_Prompt_. The whole listing should be retyped word for word, apart from the pictures it holds.

_Input for this task_.
━━━━━━━━
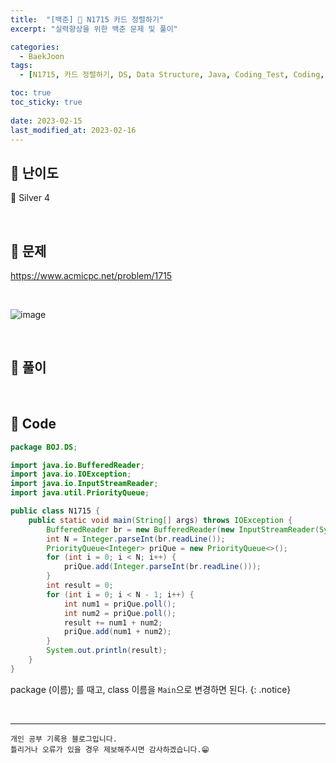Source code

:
 ```yaml
---
title:  "[백준] 🥇 N1715 카드 정렬하기"
excerpt: "실력향상을 위한 백준 문제 및 풀이"

categories:
  - BaekJoon
tags:
  - [N1715, 카드 정렬하기, DS, Data Structure, Java, Coding_Test, Coding, Test, baekJoon, 백준]

toc: true
toc_sticky: true
 
date: 2023-02-15
last_modified_at: 2023-02-16
---
```


## 📌 난이도

  🥇 Silver 4

<br>

## 📌 문제

<https://www.acmicpc.net/problem/1715>

<br>

![image](https://user-images.githubusercontent.com/37824506/219365369-63008357-1bea-4ff9-8ddf-f4ca150fae09.png)

<br>

## 📌 풀이  


<br>

## 📌 Code

```java
package BOJ.DS;

import java.io.BufferedReader;
import java.io.IOException;
import java.io.InputStreamReader;
import java.util.PriorityQueue;

public class N1715 {
    public static void main(String[] args) throws IOException {
        BufferedReader br = new BufferedReader(new InputStreamReader(System.in));
        int N = Integer.parseInt(br.readLine());
        PriorityQueue<Integer> priQue = new PriorityQueue<>();
        for (int i = 0; i < N; i++) {
            priQue.add(Integer.parseInt(br.readLine()));
        }
        int result = 0;
        for (int i = 0; i < N - 1; i++) {
            int num1 = priQue.poll();
            int num2 = priQue.poll();
            result += num1 + num2;
            priQue.add(num1 + num2);
        }
        System.out.println(result);
    }
}
```

package (이름); 를 때고, class 이름을 `Main`으로 변경하면 된다.
{: .notice} 


<br>


***
    개인 공부 기록용 블로그입니다.
    틀리거나 오류가 있을 경우 제보해주시면 감사하겠습니다.😁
━━━━━━━━
_Your solution_.
Source code

:
 ```yaml
---
title:  "[백준] 🥇 N1715 카드 정렬하기"
excerpt: "실력향상을 위한 백준 문제 및 풀이"

categories:
  - BaekJoon
tags:
  - [N1715, 카드 정렬하기, DS, Data Structure, Java, Coding_Test, Coding, Test, baekJoon, 백준]

toc: true
toc_sticky: true
 
date: 2023-02-15
last_modified_at: 2023-02-16
---
```


## 📌 난이도

  🥇 Silver 4

<br>

## 📌 문제

<https://www.acmicpc.net/problem/1715>

<br>

![image](https://user-images.githubusercontent.com/37824506/219365369-63008357-1bea-4ff9-8ddf-f4ca150fae09.png)

<br>

## 📌 풀이  


<br>

## 📌 Code

```java
package BOJ.DS;

import java.io.BufferedReader;
import java.io.IOException;
import java.io.InputStreamReader;
import java.util.PriorityQueue;

public class N1715 {
    public static void main(String[] args) throws IOException {
        BufferedReader br = new BufferedReader(new InputStreamReader(System.in));
        int N = Integer.parseInt(br.readLine());
        PriorityQueue<Integer> priQue = new PriorityQueue<>();
        for (int i = 0; i < N; i++) {
            priQue.add(Integer.parseInt(br.readLine()));
        }
        int result = 0;
        for (int i = 0; i < N - 1; i++) {
            int num1 = priQue.poll();
            int num2 = priQue.poll();
            result += num1 + num2;
            priQue.add(num1 + num2);
        }
        System.out.println(result);
    }
}
```

package (이름); 를 때고, class 이름을 `Main`으로 변경하면 된다.
{: .notice} 


<br>


***
    개인 공부 기록용 블로그입니다.
    틀리거나 오류가 있을 경우 제보해주시면 감사하겠습니다.😁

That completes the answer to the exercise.